O let me love my love unto myself alone,
And know my knowledge to the world unknown;
And worship Thee, O hid One, O much sought,
As but man can or ought,
Within the abstracted'st shrine of my least breathed-on thought.

Better it were, thou sayest, to consent;
Feast while we may, and live ere life be spent;
Close up clear eyes, and call the unstable sure,
The unlovely lovely, and the filthy pure;
In self-belyings, self-deceivings roll,
And lose in Action, Passion, Talk, the soul.

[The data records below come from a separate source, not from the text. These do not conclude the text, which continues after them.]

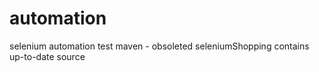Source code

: # automation
selenium automation test
maven - obsoleted
seleniumShopping contains up-to-date source
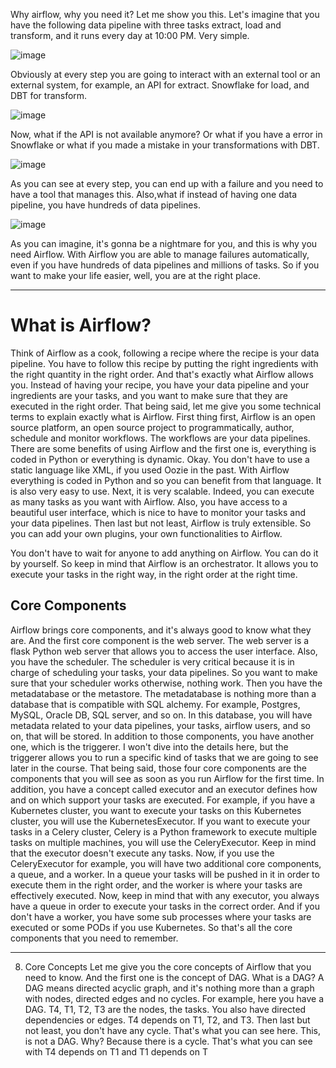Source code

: Why airflow, why you need it?
Let me show you this.
Let's imagine that you have the following data pipeline with three
tasks extract, load and transform, and it runs every day at 10:00 PM.
Very simple.

![image](https://github.com/user-attachments/assets/9c94cc48-f4c5-4c78-88e2-a770c0a4a7b2)

Obviously at every step you are going to interact with an external
tool or an external system, for example, an API for extract.
Snowflake for load, and DBT for transform.

![image](https://github.com/user-attachments/assets/912f4ec4-22b7-428b-8043-d5ba7fc663c2)

Now, what if the API is not available anymore?
Or what if you have a error in Snowflake or what if you made a mistake
in your transformations with DBT.

![image](https://github.com/user-attachments/assets/7fad8fa9-707f-464a-a025-54f5d32d7be2)

As you can see at every step, you can end up with a failure and you need
to have a tool that manages this.
Also,what if instead of having one data pipeline, you have 
hundreds of data pipelines.

![image](https://github.com/user-attachments/assets/a466bc9d-2bae-4782-9ae0-4fbdfaa0f86b)

As you can imagine, it's gonna be a nightmare for you, and 
this is why you need Airflow.
With Airflow you are able to manage failures automatically,
even if you have hundreds of data pipelines and millions of tasks.
So if you want to make your life easier, well, you are at the right place.

---

# What is Airflow? 
Think of Airflow as a cook, following a recipe where the 
recipe is your data pipeline. 
You have to follow this recipe by putting the right ingredients with 
the right quantity in the right order. 
And that's exactly what Airflow allows you. 
Instead of having your recipe, you have your data pipeline and your ingredients 
are your tasks, and you want to make sure that they are executed in the right order. 
That being said, let me give you some technical terms to 
explain exactly what is Airflow. 
First thing first, Airflow is an open source platform, an open source 
project to programmatically, author, schedule and monitor workflows. 
The workflows are your data pipelines. 
There are some benefits of using Airflow and the first one is, everything is 
coded in Python or everything is dynamic. 
Okay. 
You don't have to use a static language like XML, if you used Oozie in the past. 
With Airflow everything is coded in Python and so you can benefit from that language. 
It is also very easy to use. 
Next, it is very scalable. 
Indeed, you can execute as many tasks as you want with Airflow. 
Also, you have access to a beautiful user interface, which 
is nice to have to monitor your tasks and your data pipelines. 
Then last but not least, Airflow is truly extensible. 
So you can add your own plugins, your own functionalities to Airflow.

You don't have to wait for anyone to add anything on Airflow. 
You can do it by yourself. 
So keep in mind that Airflow is an orchestrator. 
It allows you to execute your tasks in the right way, in the 
right order at the right time.

## Core Components 
Airflow brings core components, and it's always good to know what they are. 
And the first core component is the web server. 
The web server is a flask Python web server that allows you to 
access the user interface. 
Also, you have the scheduler. 
The scheduler is very critical because it is in charge of scheduling your tasks, 
your data pipelines. 
So you want to make sure that your scheduler works otherwise, nothing work. 
Then you have the metadatabase or the metastore. 
The metadatabase is nothing more than a database that is 
compatible with SQL alchemy. 
For example, Postgres, MySQL, Oracle DB, SQL server, and so on. 
In this database, you will have metadata related to your data 
pipelines, your tasks, airflow users, and so on, that will be stored. 
In addition to those components, you have another one, which is the triggerer. 
I won't dive into the details here, but the triggerer allows you to run 
a specific kind of tasks that we are going to see later in the course. 
That being said, those four core components are the components 
that you will see as soon as you run Airflow for the first time. 
In addition, you have a concept called executor and an executor defines how and 
on which support your tasks are executed. 
For example, if you have a Kubernetes cluster, you want to execute your 
tasks on this Kubernetes cluster, you will use the KubernetesExecutor. 
If you want to execute your tasks in a Celery cluster, Celery is 
a Python framework to execute multiple tasks on multiple machines, 
you will use the CeleryExecutor. 
Keep in mind that the executor doesn't execute any tasks. 
Now, if you use the CeleryExecutor for example, you will have two additional 
core components, a queue, and a worker. 
In a queue your tasks will be pushed in it in order to execute them in the 
right order, and the worker is where your tasks are effectively executed. 
Now, keep in mind that with any executor, you always have a queue in order to 
execute your tasks in the correct order. 
And if you don't have a worker, you have some sub processes 
where your tasks are executed or some PODs if you use Kubernetes. 
So that's all the core components that you need to remember.

---

8. Core Concepts 
Let me give you the core concepts of Airflow that you need to know. 
And the first one is the concept of DAG.
What is a DAG? 
A DAG means directed acyclic graph, and it's nothing more than a graph with 
nodes, directed edges and no cycles. 
For example, here you have a DAG. 
T4, T1, T2, T3 are the nodes, the tasks. 
You also have directed dependencies or edges. 
T4 depends on T1, T2, and T3. 
Then last but not least, you don't have any cycle. 
That's what you can see here. 
This, is not a DAG. 
Why? 
Because there is a cycle. 
That's what you can see with T4 depends on T1 and T1 depends on T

Nay, better far to mark off thus much air,
And call it Heaven: place bliss and glory there;
Fix perfect homes in the unsubstantial sky,
And say, what is not, will be by-and-bye.

SHADOW AND LIGHT.

Cease, empty Faith, the Spectrum saith,
I was, and lo, have been;
I, God, am nought: a shade of thought,
Which, but by darkness seen,
Upon the unknown yourselves have thrown,
Placed it and light between.

At morning's birth on darkened earth,
And as the evening sinks,
Awfully vast abroad is cast
The lengthened form that shrinks
And shuns the sight in midday light,
And underneath you slinks.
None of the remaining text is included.